How much have you read about the alleged scams around BLM funds being spent on party houses — luxury mansions — in California and Toronto? Nothing. This is how we know the legacy “news” media is screwing you over. Or this is way number 687.
I mentioned this Canada-related BLM alleged scam back in January with this tweet (and notice the tweeter points to an investigative report written in… the Washington Examiner, an independent conservative-tolerant news org; no, shockingly not The Toronto Star or the state-owned CBC which had no stories on it except those with breathless enthusiasm about the purchase as if working as PR for BLM).
Nellie Bowles writes the Friday newsletter TGIF for Bari Weiss’s Common Sense With Bari Weiss (on Substack). Always good. Sign up here. Their TGIF hits on some of the latest key news in culture and politics making the rounds in the past week.
Today she nails the latest BLM nonsense. And it is a racket, as far as I can tell. I’m posting this extended excerpt from the TGIF newsletter here because Canada figures into it vis-a-vis the abovementioned tweet. Now the alleged scam is continent-wide.
→BLM may be the biggest nonprofit scam of our generation: For a while, the Black Lives Matter organization and its allies were very good at getting people to do their bidding. They could bully journalists into ignoring the organization’s issues (being called racist is terrifying and not worth the scoop). They could convince social media companies to happily block critical commentary and reporting on the organization’s financial improprieties.
Now, slowly, the truth is leaking out.
We already know BLM used funds to buy an $6.3 [USD] million party house in Toronto, called Wildseed Centre for Art and Activism, which lists no public events. This week, thanks to a dogged freelance investigative reporter named Sean Kevin Campbell, we now know that Black Lives Matter also used nearly $6 million in donated money to buy a Los Angeles mansion. That’s Part One of the scam.

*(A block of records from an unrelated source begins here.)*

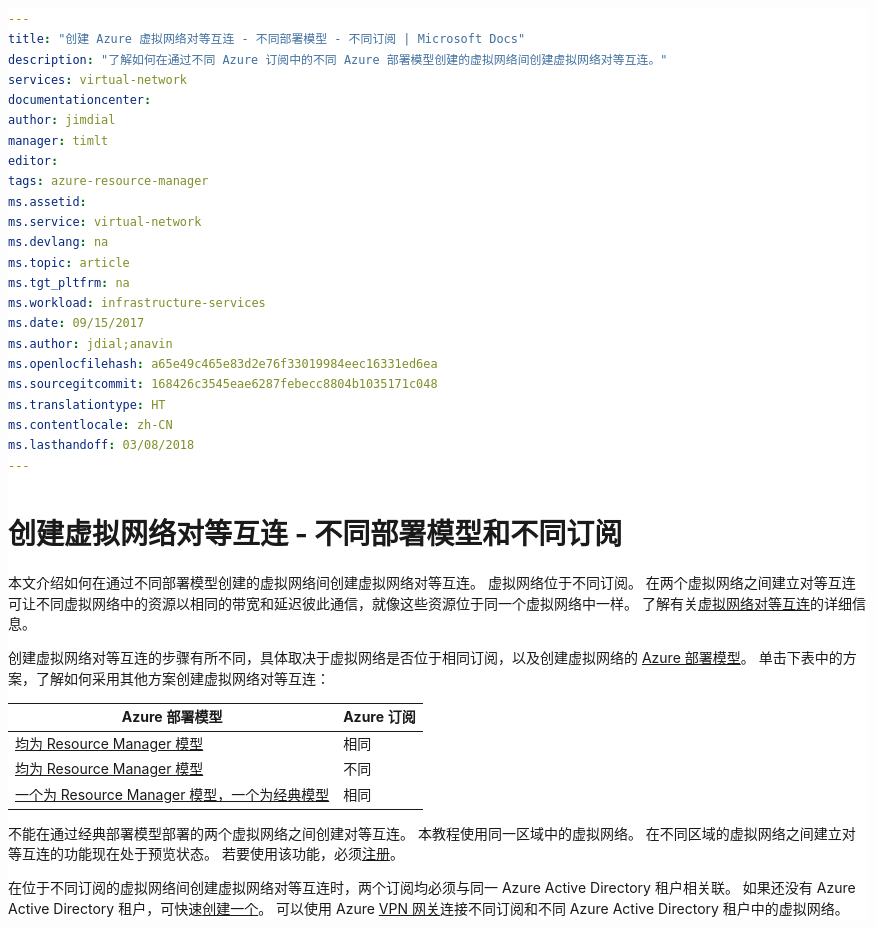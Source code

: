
 ```yaml
---
title: "创建 Azure 虚拟网络对等互连 - 不同部署模型 - 不同订阅 | Microsoft Docs"
description: "了解如何在通过不同 Azure 订阅中的不同 Azure 部署模型创建的虚拟网络间创建虚拟网络对等互连。"
services: virtual-network
documentationcenter: 
author: jimdial
manager: timlt
editor: 
tags: azure-resource-manager
ms.assetid: 
ms.service: virtual-network
ms.devlang: na
ms.topic: article
ms.tgt_pltfrm: na
ms.workload: infrastructure-services
ms.date: 09/15/2017
ms.author: jdial;anavin
ms.openlocfilehash: a65e49c465e83d2e76f33019984eec16331ed6ea
ms.sourcegitcommit: 168426c3545eae6287febecc8804b1035171c048
ms.translationtype: HT
ms.contentlocale: zh-CN
ms.lasthandoff: 03/08/2018
---
```

# <a name="create-a-virtual-network-peering---different-deployment-models-and-subscriptions"></a>创建虚拟网络对等互连 - 不同部署模型和不同订阅

本文介绍如何在通过不同部署模型创建的虚拟网络间创建虚拟网络对等互连。 虚拟网络位于不同订阅。 在两个虚拟网络之间建立对等互连可让不同虚拟网络中的资源以相同的带宽和延迟彼此通信，就像这些资源位于同一个虚拟网络中一样。 了解有关[虚拟网络对等互连](virtual-network-peering-overview.md)的详细信息。

创建虚拟网络对等互连的步骤有所不同，具体取决于虚拟网络是否位于相同订阅，以及创建虚拟网络的 [ Azure 部署模型](../azure-resource-manager/resource-manager-deployment-model.md?toc=%2fazure%2fvirtual-network%2ftoc.json)。 单击下表中的方案，了解如何采用其他方案创建虚拟网络对等互连：

|Azure 部署模型  | Azure 订阅  |
|--------- |---------|
|[均为 Resource Manager 模型](tutorial-connect-virtual-networks-portal.md) |相同|
|[均为 Resource Manager 模型](create-peering-different-subscriptions.md) |不同|
|[一个为 Resource Manager 模型，一个为经典模型](create-peering-different-deployment-models.md) |相同|

不能在通过经典部署模型部署的两个虚拟网络之间创建对等互连。 本教程使用同一区域中的虚拟网络。 在不同区域的虚拟网络之间建立对等互连的功能现在处于预览状态。 若要使用该功能，必须[注册](#register)。 

在位于不同订阅的虚拟网络间创建虚拟网络对等互连时，两个订阅均必须与同一 Azure Active Directory 租户相关联。 如果还没有 Azure Active Directory 租户，可快速[创建一个](../active-directory/develop/active-directory-howto-tenant.md?toc=%2fazure%2fvirtual-network%2ftoc.json#start-from-scratch)。 可以使用 Azure [VPN 网关](../vpn-gateway/vpn-gateway-howto-vnet-vnet-resource-manager-portal.md?toc=%2fazure%2fvirtual-network%2ftoc.json)连接不同订阅和不同 Azure Active Directory 租户中的虚拟网络。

Part Two, broken by the New York Post: They bought it from a friend who paid $3.1 million for it six days earlier. So they got themselves a party house with donated funds and kicked nearly $3 million of donor funds to a buddy. Who knows how the fat thereafter was split up.
From the house, they posted a video of the leadership crew having fancy outdoor brunches. One founder, Patrisse Cullors, began a YouTube cooking show in the expansive kitchen. (After the story on their property came out, they took both videos down.) They called the holding company used to buy the house 3726 Laurel Canyon LLC, an address that can be shared since it was bought with tax-deductible charitable dollars.
Patrisse Cullors took to Instagram to slam Sean Kevin Campbell, who is black, and to slam the outlet that published his reporting, New York Magazine, calling the piece a “despicable abuse of a platform.” She added: “Journalism is supposed to mitigate harm and inform our communities.” She said the house, which has a pool and a sound stage, “was purchased to be a safe space for Black people in the community.”
It’s important not to forget how BLM leaders like Cullors raised these tens of millions: It was by chanting the names and showing the photos of dead black children. The donated money came from kind, well-intentioned people who desperately wanted to help.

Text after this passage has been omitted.